John Lennon/Plastic Ono Band
John Lennon/Plastic Ono Band: The Ultimate Collection
“I don’t believe in Beatles… Dear friends, you just have to carry on, the dream is over.”
When John Lennon spat out that declaration over heavy reverb on “God,” one of Lennon/Plastic Ono Band’s prime directives, it wasn’t so much a plea for self-independence as it was a giant, dire fuck-off to all that brought him to that point. He wanted the shackles of Beatles-dom off, and he wanted them shed quickly. So, after gathering up Yoko Ono and friends such as Eric Clapton and Klaus Voormann for an impromptu live showcase in Toronto for some noisy rock n’ roll, he invited Ono, Voormann, familiars such as Ringo Starr and Billy Preston, and co-producer Phil Spector to plumb the depths of his scarred soul on his still thrilling, still shaky singing-songwriting solo debut, John Lennon/Plastic Ono Band.

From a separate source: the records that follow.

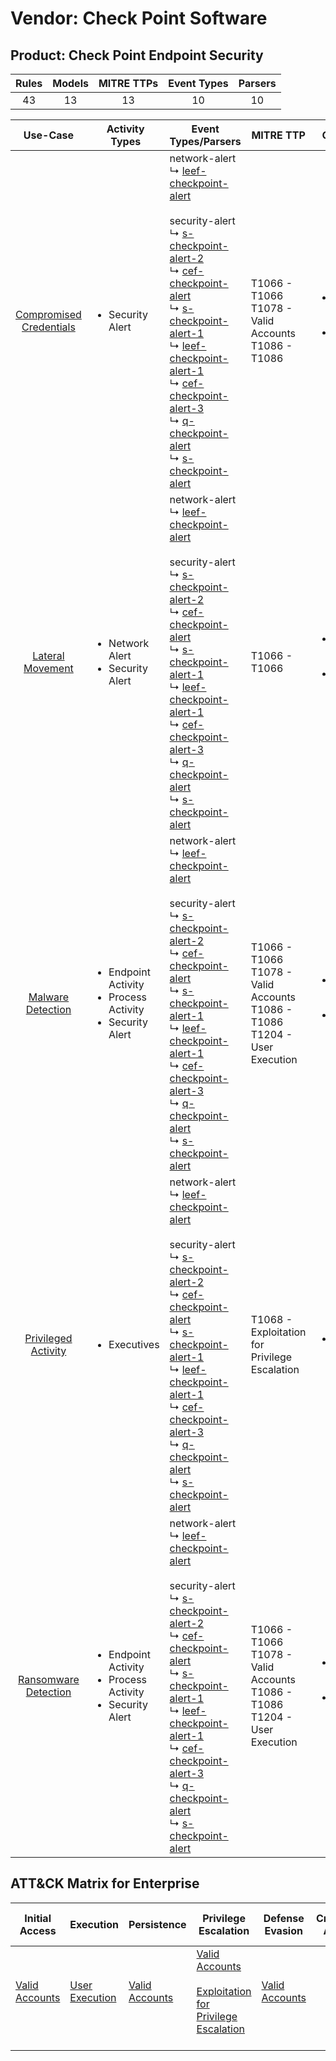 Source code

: Vendor: Check Point Software
============================
Product: Check Point Endpoint Security
--------------------------------------
| Rules | Models | MITRE TTPs | Event Types | Parsers |
|:-----:|:------:|:----------:|:-----------:|:-------:|
|  43   |   13   |     13     |     10      |   10    |

|                                 Use-Case                                  | Activity Types                                                                      | Event Types/Parsers                                                                                                                                                                                                                                                                                                                                                                                                                                                                                                                                                                                                                                                                                   | MITRE TTP                                                                              | Content                                              |
|:-------------------------------------------------------------------------:| ----------------------------------------------------------------------------------- | ----------------------------------------------------------------------------------------------------------------------------------------------------------------------------------------------------------------------------------------------------------------------------------------------------------------------------------------------------------------------------------------------------------------------------------------------------------------------------------------------------------------------------------------------------------------------------------------------------------------------------------------------------------------------------------------------------- | -------------------------------------------------------------------------------------- | ---------------------------------------------------- |
| [Compromised Credentials](../UseCases/usecase_compromised_credentials.md) | <ul><li>Security Alert</li></ul>                                                    |  network-alert<br> ↳ [leef-checkpoint-alert](../Parsers/parserContent_leef-checkpoint-alert.md)<br><br> security-alert<br> ↳ [s-checkpoint-alert-2](../Parsers/parserContent_s-checkpoint-alert-2.md)<br> ↳ [cef-checkpoint-alert](../Parsers/parserContent_cef-checkpoint-alert.md)<br> ↳ [s-checkpoint-alert-1](../Parsers/parserContent_s-checkpoint-alert-1.md)<br> ↳ [leef-checkpoint-alert-1](../Parsers/parserContent_leef-checkpoint-alert-1.md)<br> ↳ [cef-checkpoint-alert-3](../Parsers/parserContent_cef-checkpoint-alert-3.md)<br> ↳ [q-checkpoint-alert](../Parsers/parserContent_q-checkpoint-alert.md)<br> ↳ [s-checkpoint-alert](../Parsers/parserContent_s-checkpoint-alert.md)<br> | T1066 - T1066<br>T1078 - Valid Accounts<br>T1086 - T1086<br>                           | <ul><li>17 Rules</li></ul><ul><li>4 Models</li></ul> |
|        [Lateral Movement](../UseCases/usecase_lateral_movement.md)        | <ul><li>Network Alert</li><li>Security Alert</li></ul>                              |  network-alert<br> ↳ [leef-checkpoint-alert](../Parsers/parserContent_leef-checkpoint-alert.md)<br><br> security-alert<br> ↳ [s-checkpoint-alert-2](../Parsers/parserContent_s-checkpoint-alert-2.md)<br> ↳ [cef-checkpoint-alert](../Parsers/parserContent_cef-checkpoint-alert.md)<br> ↳ [s-checkpoint-alert-1](../Parsers/parserContent_s-checkpoint-alert-1.md)<br> ↳ [leef-checkpoint-alert-1](../Parsers/parserContent_leef-checkpoint-alert-1.md)<br> ↳ [cef-checkpoint-alert-3](../Parsers/parserContent_cef-checkpoint-alert-3.md)<br> ↳ [q-checkpoint-alert](../Parsers/parserContent_q-checkpoint-alert.md)<br> ↳ [s-checkpoint-alert](../Parsers/parserContent_s-checkpoint-alert.md)<br> | T1066 - T1066<br>                                                                      | <ul><li>5 Rules</li></ul><ul><li>3 Models</li></ul>  |
|       [Malware Detection](../UseCases/usecase_malware_detection.md)       | <ul><li>Endpoint Activity</li><li>Process Activity</li><li>Security Alert</li></ul> |  network-alert<br> ↳ [leef-checkpoint-alert](../Parsers/parserContent_leef-checkpoint-alert.md)<br><br> security-alert<br> ↳ [s-checkpoint-alert-2](../Parsers/parserContent_s-checkpoint-alert-2.md)<br> ↳ [cef-checkpoint-alert](../Parsers/parserContent_cef-checkpoint-alert.md)<br> ↳ [s-checkpoint-alert-1](../Parsers/parserContent_s-checkpoint-alert-1.md)<br> ↳ [leef-checkpoint-alert-1](../Parsers/parserContent_leef-checkpoint-alert-1.md)<br> ↳ [cef-checkpoint-alert-3](../Parsers/parserContent_cef-checkpoint-alert-3.md)<br> ↳ [q-checkpoint-alert](../Parsers/parserContent_q-checkpoint-alert.md)<br> ↳ [s-checkpoint-alert](../Parsers/parserContent_s-checkpoint-alert.md)<br> | T1066 - T1066<br>T1078 - Valid Accounts<br>T1086 - T1086<br>T1204 - User Execution<br> | <ul><li>10 Rules</li></ul><ul><li>3 Models</li></ul> |
|     [Privileged Activity](../UseCases/usecase_privileged_activity.md)     | <ul><li>Executives</li></ul>                                                        |  network-alert<br> ↳ [leef-checkpoint-alert](../Parsers/parserContent_leef-checkpoint-alert.md)<br><br> security-alert<br> ↳ [s-checkpoint-alert-2](../Parsers/parserContent_s-checkpoint-alert-2.md)<br> ↳ [cef-checkpoint-alert](../Parsers/parserContent_cef-checkpoint-alert.md)<br> ↳ [s-checkpoint-alert-1](../Parsers/parserContent_s-checkpoint-alert-1.md)<br> ↳ [leef-checkpoint-alert-1](../Parsers/parserContent_leef-checkpoint-alert-1.md)<br> ↳ [cef-checkpoint-alert-3](../Parsers/parserContent_cef-checkpoint-alert-3.md)<br> ↳ [q-checkpoint-alert](../Parsers/parserContent_q-checkpoint-alert.md)<br> ↳ [s-checkpoint-alert](../Parsers/parserContent_s-checkpoint-alert.md)<br> | T1068 - Exploitation for Privilege Escalation<br>                                      | <ul><li>1 Rules</li></ul>                            |
|    [Ransomware Detection](../UseCases/usecase_ransomware_detection.md)    | <ul><li>Endpoint Activity</li><li>Process Activity</li><li>Security Alert</li></ul> |  network-alert<br> ↳ [leef-checkpoint-alert](../Parsers/parserContent_leef-checkpoint-alert.md)<br><br> security-alert<br> ↳ [s-checkpoint-alert-2](../Parsers/parserContent_s-checkpoint-alert-2.md)<br> ↳ [cef-checkpoint-alert](../Parsers/parserContent_cef-checkpoint-alert.md)<br> ↳ [s-checkpoint-alert-1](../Parsers/parserContent_s-checkpoint-alert-1.md)<br> ↳ [leef-checkpoint-alert-1](../Parsers/parserContent_leef-checkpoint-alert-1.md)<br> ↳ [cef-checkpoint-alert-3](../Parsers/parserContent_cef-checkpoint-alert-3.md)<br> ↳ [q-checkpoint-alert](../Parsers/parserContent_q-checkpoint-alert.md)<br> ↳ [s-checkpoint-alert](../Parsers/parserContent_s-checkpoint-alert.md)<br> | T1066 - T1066<br>T1078 - Valid Accounts<br>T1086 - T1086<br>T1204 - User Execution<br> | <ul><li>10 Rules</li></ul><ul><li>3 Models</li></ul> |

ATT&CK Matrix for Enterprise
----------------------------
| Initial Access                                                      | Execution                                                           | Persistence                                                         | Privilege Escalation                                                                                                                                          | Defense Evasion                                                     | Credential Access | Discovery | Lateral Movement | Collection | Command and Control | Exfiltration | Impact |
| ------------------------------------------------------------------- | ------------------------------------------------------------------- | ------------------------------------------------------------------- | ------------------------------------------------------------------------------------------------------------------------------------------------------------- | ------------------------------------------------------------------- | ----------------- | --------- | ---------------- | ---------- | ------------------- | ------------ | ------ |
| [Valid Accounts](https://attack.mitre.org/techniques/T1078)<br><br> | [User Execution](https://attack.mitre.org/techniques/T1204)<br><br> | [Valid Accounts](https://attack.mitre.org/techniques/T1078)<br><br> | [Valid Accounts](https://attack.mitre.org/techniques/T1078)<br><br>[Exploitation for Privilege Escalation](https://attack.mitre.org/techniques/T1068)<br><br> | [Valid Accounts](https://attack.mitre.org/techniques/T1078)<br><br> |                   |           |                  |            |                     |              |        |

While its original 11 tracks in 1970 were stark reminders of what a lost voice truly yearning to be heard sounded like (look beyond “God,” into the blank stare of “Mother” and “Isolation”), it is, in its new re-considering and re-mastering—including an eight-disc box featuring six CDs and two Blu-ray HD discs, 159 new mixes of previously unreleased demos, studio outtakes, and isolated track elements—that a rainbow of vibrant colors and wealths of emotion pour out in ways previously unimaginable.
While the Plastic Ono Band’s live in Toronto debut revealed the true chaos of a Beatle unwound and the blissful collaborative spirit and sexuality of his relationship with Ono in full flower, The Ultimate Collection takes you on a long, slow walk through re/self-discovery, something only his primal-scream therapy would and could better in its healing qualities. Stripping away a majority of its reverb frippery and echo-plexed wobble, Lennon’s vocals are raw, upfront, and cutting. From the shredded howls of “Mother” and its repeated demos through to “Well Well Well” in the box’s “Elements Mix” section, you will never hear such passion and fear so amply displayed. Add in a sense of forceful dedication to activist causality—the kick of “Working Class Hero”—and Lennon’s newfound freedom is on full display.
In tandem with Lennon’s rhythm guitar (an under-appreciated totem of rock’s ear toward the groove) and the one-two bass-and-drum oomph of Starr and Voormann’s union, this is the stuff that dreams were made of—crisp, loosey-goosey, yet taut rock n’ roll made mesmerizing by Lennon’s heart-and-soul-ripping lyrics and the most empathetic musicians he could collaborate with. Even their jams featuring bits of “Get Back” and “I’ve Got a Feeling” are vital, making the whole soul-revealing session lighter and brighter still.
That The Beatles and Paul McCartney are part of Lennon’s total recall—as witnessed on “The Evolution Documentary” disc—is no surprise. Theirs was a relationship etched in stone, and as Lennon looks for advice during this vintage footage, you witness the legendary insecurity he suffered for the whole of his life, with only Ono and Starr as balm. Though Lennon made his hard mark with this first real solo album, the demos, outtakes, and documentary footage reveal that he still had to get by with a little help from his friends.